> Task statement:
Below are some entries. Repeat exactly the lines from the one with "Poblacion = np.random.uniform(0,1,(num\_individuos, num\_genes))" through the one with "En nuestro caso", and only those.

> Source texts of formatted documents:
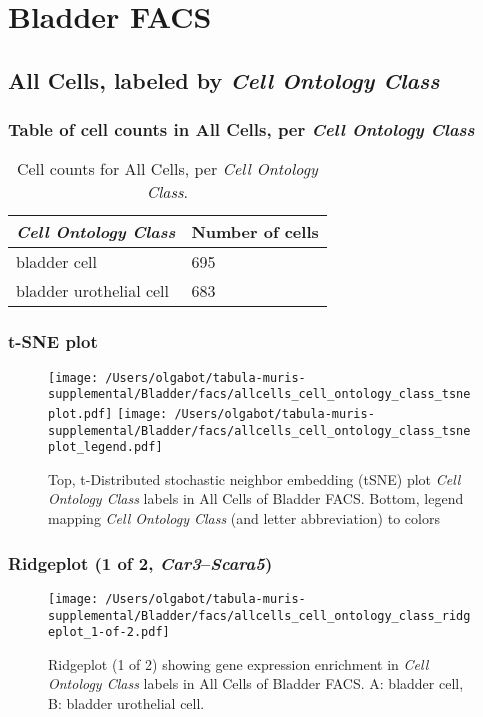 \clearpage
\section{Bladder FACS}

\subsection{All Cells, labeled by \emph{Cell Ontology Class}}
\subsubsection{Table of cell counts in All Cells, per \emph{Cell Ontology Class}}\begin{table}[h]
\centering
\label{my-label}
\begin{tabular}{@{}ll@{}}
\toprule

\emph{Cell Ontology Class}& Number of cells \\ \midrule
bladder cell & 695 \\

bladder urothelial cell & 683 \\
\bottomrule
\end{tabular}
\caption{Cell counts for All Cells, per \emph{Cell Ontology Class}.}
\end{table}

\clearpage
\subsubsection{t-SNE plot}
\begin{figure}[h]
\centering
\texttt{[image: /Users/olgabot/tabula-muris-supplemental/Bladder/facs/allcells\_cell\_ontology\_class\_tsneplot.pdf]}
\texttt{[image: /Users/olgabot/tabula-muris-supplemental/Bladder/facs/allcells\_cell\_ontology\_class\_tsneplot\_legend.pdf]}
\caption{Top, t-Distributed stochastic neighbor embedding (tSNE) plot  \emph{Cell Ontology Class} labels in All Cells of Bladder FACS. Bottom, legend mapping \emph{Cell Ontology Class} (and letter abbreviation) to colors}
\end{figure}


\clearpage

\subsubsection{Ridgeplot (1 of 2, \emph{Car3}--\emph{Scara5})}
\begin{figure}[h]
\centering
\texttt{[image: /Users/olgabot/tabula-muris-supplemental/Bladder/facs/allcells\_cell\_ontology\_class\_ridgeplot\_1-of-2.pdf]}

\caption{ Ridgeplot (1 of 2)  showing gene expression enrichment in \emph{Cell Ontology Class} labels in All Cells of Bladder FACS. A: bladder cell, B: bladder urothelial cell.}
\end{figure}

* * *

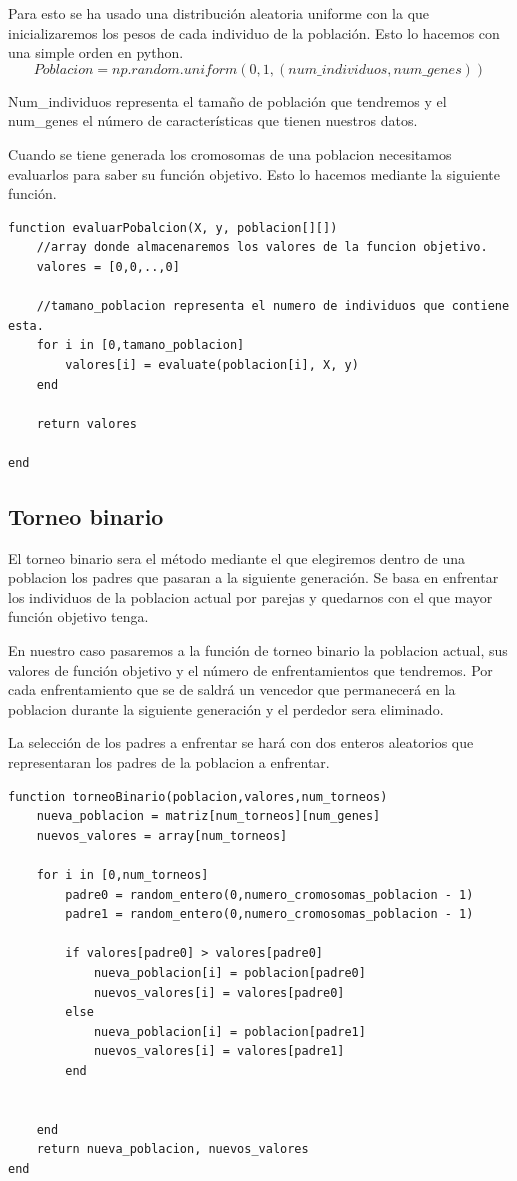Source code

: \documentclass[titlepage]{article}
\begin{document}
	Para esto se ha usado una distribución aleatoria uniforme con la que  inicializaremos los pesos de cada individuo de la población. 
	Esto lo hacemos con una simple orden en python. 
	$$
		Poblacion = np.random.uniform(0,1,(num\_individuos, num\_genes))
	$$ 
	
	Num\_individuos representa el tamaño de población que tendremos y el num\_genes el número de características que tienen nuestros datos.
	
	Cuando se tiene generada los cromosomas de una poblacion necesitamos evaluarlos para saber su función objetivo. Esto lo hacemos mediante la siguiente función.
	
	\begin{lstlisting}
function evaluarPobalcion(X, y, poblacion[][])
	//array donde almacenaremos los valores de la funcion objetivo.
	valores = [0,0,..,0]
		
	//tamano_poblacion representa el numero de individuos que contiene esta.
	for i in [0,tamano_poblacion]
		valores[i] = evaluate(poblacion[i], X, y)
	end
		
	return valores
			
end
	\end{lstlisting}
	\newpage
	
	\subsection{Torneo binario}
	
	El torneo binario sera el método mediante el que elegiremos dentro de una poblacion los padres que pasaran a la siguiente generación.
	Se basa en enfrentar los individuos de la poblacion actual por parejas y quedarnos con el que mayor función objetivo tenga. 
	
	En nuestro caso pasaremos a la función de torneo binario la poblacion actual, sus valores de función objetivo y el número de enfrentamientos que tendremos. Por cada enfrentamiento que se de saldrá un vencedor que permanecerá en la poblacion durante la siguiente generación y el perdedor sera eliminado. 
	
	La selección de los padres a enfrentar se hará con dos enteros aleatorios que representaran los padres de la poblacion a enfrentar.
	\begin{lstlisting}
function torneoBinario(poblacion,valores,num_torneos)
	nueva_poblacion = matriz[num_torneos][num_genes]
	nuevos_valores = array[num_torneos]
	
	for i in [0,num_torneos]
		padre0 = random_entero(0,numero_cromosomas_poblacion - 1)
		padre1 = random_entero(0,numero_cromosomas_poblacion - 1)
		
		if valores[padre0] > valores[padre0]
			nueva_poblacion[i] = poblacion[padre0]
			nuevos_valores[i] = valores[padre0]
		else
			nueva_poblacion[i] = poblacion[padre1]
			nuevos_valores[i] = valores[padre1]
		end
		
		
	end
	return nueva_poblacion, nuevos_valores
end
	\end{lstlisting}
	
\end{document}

> Expected output:
		Poblacion = np.random.uniform(0,1,(num\_individuos, num\_genes))
	$$ 
	
	Num\_individuos representa el tamaño de población que tendremos y el num\_genes el número de características que tienen nuestros datos.
	
	Cuando se tiene generada los cromosomas de una poblacion necesitamos evaluarlos para saber su función objetivo. Esto lo hacemos mediante la siguiente función.
	
	\begin{lstlisting}
function evaluarPobalcion(X, y, poblacion[][])
	//array donde almacenaremos los valores de la funcion objetivo.
	valores = [0,0,..,0]
		
	//tamano_poblacion representa el numero de individuos que contiene esta.
	for i in [0,tamano_poblacion]
		valores[i] = evaluate(poblacion[i], X, y)
	end
		
	return valores
			
end
	\end{lstlisting}
	\newpage
	
	\subsection{Torneo binario}
	
	El torneo binario sera el método mediante el que elegiremos dentro de una poblacion los padres que pasaran a la siguiente generación.
	Se basa en enfrentar los individuos de la poblacion actual por parejas y quedarnos con el que mayor función objetivo tenga. 
	
	En nuestro caso pasaremos a la función de torneo binario la poblacion actual, sus valores de función objetivo y el número de enfrentamientos que tendremos. Por cada enfrentamiento que se de saldrá un vencedor que permanecerá en la poblacion durante la siguiente generación y el perdedor sera eliminado. 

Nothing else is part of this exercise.